Ł-Martyna wyjdź proszę
Mati-nie chcę ,idź sobie
Ł-ale Martynka przecież ja ci nic nie zrobię
Mati- zostaw mnie w spokoju
Ł-proszę cię otwórz, nie możesz tam siedzieć do jutra
Mati-a właśnie, że mogę zostaw mnie w spokoju
Ł-Martyna
W odpowiedzi słyszę tylko jej szloch, a po chwili otwierany zamek. Dziewczyna wychodzi cała zapłakana z łazienki i się do mnie przytula.
Ł-ej Martynka nie płacz
Zaczynam ją głaskać po głowie.
Ł-chcesz się położyć?
Mati-nie chce spać z Markiem
Mówi i pociąga nosem.
Ł-nie musisz położonysz się ze mną okej?
Martyna kiwa twierdząco głową. Podnosze ją w stylu panny młodej, a ona się we mnie wtula. Z jednej strony jest to słodkie i mi się to podoba, a z drugiej strony wiem, że robi to tylko dlatego, żeby nie spaść.
Wchodzę z nią do mojego pokoju. Siadam z nią na łóżku.
Ł-połóż się ja zaraz przyjdę
Mati-mhm
Mruczy i siada na łóżku obok mnie. Całuje ją w czoło, na co dziewczyna się uśmiecha, a ja wychodzę z pokoju. Idę do kuchni gdzie spotykam Marka.
Mar- nadal siedzi zamknięta?
Ł-nie ale na razie nie chce cie widzieć
Biorę talerz z kanapkami i dwie herbaty,po czym wracam do Martyny. Wchodząc do pokoju widzę nadal płaczącą dziewczynę z zeszytem i ołówkiem w ręku. Odstawiam kubki i talerz na szafkę nocną i siadam obok niej. Nastolatka odkłada to co trzyma w rękach i się do mnie przytula co od razu odwzajemniam.

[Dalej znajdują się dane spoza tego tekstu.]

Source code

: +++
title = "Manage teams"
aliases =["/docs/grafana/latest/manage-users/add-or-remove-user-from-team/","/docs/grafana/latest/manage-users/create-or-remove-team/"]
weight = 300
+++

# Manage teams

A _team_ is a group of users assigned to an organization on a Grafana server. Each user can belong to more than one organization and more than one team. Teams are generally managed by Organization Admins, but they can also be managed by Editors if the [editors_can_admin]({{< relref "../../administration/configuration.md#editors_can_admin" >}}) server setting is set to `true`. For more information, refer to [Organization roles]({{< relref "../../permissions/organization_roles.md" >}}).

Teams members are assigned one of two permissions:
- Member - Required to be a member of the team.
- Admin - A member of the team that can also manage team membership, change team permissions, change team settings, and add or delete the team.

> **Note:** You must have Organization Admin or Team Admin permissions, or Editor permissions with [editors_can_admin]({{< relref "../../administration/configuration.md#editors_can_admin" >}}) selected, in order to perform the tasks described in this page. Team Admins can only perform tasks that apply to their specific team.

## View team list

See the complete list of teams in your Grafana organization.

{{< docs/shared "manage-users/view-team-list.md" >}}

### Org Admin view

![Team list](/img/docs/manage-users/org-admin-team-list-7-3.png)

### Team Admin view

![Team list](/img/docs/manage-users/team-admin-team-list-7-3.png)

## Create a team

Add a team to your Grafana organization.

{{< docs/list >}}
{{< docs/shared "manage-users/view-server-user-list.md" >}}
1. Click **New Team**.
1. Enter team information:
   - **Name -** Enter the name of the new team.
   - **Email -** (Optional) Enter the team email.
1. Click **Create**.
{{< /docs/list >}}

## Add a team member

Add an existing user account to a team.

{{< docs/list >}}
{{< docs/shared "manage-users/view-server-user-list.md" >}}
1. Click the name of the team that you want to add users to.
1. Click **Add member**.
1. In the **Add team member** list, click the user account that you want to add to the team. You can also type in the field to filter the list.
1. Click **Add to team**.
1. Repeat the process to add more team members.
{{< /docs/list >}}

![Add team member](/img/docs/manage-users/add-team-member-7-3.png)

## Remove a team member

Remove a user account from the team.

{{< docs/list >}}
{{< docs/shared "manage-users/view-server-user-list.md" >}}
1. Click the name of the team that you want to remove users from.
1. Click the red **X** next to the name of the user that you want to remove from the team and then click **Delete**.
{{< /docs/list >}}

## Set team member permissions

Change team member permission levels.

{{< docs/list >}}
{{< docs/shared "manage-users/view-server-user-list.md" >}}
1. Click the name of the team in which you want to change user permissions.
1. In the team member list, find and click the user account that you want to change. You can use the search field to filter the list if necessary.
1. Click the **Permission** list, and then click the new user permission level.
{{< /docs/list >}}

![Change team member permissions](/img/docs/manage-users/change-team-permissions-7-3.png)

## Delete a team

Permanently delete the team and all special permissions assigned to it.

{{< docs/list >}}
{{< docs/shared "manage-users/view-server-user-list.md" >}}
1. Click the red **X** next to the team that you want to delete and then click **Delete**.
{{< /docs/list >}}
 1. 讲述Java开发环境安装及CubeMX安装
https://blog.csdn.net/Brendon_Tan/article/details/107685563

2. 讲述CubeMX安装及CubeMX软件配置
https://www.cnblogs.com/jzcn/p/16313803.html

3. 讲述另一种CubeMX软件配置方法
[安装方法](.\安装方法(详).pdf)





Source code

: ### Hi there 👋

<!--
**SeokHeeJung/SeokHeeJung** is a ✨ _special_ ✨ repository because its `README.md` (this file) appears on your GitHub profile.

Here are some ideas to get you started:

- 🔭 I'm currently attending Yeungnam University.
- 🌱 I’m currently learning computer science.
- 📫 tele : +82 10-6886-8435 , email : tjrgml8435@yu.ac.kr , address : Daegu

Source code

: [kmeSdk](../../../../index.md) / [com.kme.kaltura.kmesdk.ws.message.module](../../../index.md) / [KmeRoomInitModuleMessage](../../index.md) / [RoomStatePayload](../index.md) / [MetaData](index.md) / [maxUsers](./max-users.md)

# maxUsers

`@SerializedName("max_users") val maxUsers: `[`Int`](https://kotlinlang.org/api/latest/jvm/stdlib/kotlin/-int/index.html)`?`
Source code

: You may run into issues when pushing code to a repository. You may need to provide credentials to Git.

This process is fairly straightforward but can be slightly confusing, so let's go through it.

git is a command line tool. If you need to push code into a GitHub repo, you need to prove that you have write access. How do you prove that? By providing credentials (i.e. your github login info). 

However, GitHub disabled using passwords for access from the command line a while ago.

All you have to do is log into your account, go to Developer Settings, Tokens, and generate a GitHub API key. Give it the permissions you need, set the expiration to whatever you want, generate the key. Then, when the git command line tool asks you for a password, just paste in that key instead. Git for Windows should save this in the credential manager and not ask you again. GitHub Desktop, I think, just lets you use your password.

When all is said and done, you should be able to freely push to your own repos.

Ł- mogę wiedzieć co robiłaś?
Pytam odgarniając włosy z jej twarzy.
Mati-rysowałam
Mówi tak cicho, że prawie jej nie słyszę.
Ł-mogę zobaczyć?
Dziewczyna podaję mi zeszyt. I wtula się z powrotem. Otwieram zeszyt, w którym jest tylko jeden rysunek. A widnieją na nim żebra zrobione z piór.